* [Material supplied]
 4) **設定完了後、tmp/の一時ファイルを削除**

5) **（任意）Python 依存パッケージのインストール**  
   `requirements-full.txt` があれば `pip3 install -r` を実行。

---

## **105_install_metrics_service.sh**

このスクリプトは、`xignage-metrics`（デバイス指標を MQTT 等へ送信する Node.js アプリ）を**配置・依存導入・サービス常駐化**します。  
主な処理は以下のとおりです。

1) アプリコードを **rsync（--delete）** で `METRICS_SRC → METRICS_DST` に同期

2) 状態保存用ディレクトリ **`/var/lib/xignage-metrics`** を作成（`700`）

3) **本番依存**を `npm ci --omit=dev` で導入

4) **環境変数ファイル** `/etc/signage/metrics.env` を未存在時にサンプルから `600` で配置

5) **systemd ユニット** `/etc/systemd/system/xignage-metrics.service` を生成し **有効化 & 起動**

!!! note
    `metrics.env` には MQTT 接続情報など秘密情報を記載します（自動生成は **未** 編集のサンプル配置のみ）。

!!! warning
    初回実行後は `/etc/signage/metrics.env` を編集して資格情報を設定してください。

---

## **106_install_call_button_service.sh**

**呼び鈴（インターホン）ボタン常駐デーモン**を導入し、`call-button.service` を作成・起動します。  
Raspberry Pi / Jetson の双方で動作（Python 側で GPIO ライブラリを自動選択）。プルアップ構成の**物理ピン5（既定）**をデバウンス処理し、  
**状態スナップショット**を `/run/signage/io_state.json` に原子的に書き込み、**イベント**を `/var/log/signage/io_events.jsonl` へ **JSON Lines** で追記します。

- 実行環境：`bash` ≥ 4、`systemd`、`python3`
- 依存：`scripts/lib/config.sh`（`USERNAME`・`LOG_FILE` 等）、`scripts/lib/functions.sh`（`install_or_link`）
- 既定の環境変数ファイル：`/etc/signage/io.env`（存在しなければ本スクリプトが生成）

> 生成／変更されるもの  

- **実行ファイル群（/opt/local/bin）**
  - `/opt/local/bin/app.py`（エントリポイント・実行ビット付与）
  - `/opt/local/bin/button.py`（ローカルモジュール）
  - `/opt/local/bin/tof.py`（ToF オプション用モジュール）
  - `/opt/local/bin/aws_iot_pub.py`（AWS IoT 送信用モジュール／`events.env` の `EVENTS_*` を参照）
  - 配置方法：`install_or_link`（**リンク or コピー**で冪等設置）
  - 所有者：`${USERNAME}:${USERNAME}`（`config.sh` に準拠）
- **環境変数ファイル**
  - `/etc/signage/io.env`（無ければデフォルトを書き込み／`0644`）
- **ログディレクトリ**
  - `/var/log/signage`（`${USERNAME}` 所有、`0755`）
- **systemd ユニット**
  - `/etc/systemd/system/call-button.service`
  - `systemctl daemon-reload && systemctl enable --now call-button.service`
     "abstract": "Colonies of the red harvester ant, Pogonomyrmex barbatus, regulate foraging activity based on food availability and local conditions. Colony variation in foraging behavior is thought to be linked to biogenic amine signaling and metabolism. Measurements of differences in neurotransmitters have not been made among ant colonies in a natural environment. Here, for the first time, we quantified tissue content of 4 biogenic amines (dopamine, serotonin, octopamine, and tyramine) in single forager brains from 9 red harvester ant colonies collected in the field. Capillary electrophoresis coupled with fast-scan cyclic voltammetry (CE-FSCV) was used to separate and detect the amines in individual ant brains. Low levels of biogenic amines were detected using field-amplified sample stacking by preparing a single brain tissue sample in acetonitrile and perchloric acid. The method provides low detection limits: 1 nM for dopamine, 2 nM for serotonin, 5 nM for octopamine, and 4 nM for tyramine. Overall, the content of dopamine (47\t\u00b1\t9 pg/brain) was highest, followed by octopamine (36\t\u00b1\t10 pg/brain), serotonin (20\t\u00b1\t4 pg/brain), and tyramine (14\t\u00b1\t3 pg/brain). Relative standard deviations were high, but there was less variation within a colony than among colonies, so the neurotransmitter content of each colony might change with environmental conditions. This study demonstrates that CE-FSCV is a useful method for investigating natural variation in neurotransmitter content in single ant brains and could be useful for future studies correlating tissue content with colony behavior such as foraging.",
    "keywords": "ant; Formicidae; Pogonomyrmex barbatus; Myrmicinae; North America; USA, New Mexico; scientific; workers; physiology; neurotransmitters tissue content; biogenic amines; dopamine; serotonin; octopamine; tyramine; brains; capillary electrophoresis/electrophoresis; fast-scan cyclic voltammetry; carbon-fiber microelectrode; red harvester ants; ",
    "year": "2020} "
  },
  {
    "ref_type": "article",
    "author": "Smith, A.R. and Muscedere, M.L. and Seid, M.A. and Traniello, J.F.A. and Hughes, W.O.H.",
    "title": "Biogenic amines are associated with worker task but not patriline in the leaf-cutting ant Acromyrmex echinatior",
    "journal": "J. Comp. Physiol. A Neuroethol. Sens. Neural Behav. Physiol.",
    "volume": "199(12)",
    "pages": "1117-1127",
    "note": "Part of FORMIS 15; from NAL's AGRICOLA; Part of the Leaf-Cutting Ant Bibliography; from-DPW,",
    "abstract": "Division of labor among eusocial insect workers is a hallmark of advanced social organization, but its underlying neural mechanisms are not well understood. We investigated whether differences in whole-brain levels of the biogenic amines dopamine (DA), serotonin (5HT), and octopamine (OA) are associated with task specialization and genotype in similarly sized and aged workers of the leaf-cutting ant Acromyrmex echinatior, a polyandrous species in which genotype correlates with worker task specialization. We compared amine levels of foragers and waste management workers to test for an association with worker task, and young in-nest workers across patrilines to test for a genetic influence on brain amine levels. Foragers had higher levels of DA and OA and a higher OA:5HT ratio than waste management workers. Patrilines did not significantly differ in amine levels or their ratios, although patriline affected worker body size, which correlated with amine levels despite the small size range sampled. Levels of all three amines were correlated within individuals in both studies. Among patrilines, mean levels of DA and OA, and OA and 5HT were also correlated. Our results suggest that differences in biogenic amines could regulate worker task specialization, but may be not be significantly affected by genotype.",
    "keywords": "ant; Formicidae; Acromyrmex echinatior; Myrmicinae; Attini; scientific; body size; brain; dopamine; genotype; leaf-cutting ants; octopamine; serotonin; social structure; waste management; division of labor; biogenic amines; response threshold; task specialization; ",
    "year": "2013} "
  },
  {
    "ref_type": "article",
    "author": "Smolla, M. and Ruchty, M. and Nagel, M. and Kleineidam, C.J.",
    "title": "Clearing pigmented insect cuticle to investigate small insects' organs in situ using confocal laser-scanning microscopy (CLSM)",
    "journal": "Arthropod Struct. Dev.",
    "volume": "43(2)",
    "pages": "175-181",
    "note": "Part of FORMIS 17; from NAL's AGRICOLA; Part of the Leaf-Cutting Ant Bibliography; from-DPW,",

* [Problem details] Count up the lines in the material above that contain the string "systemd", then state that figure alone.

* [Response area] 4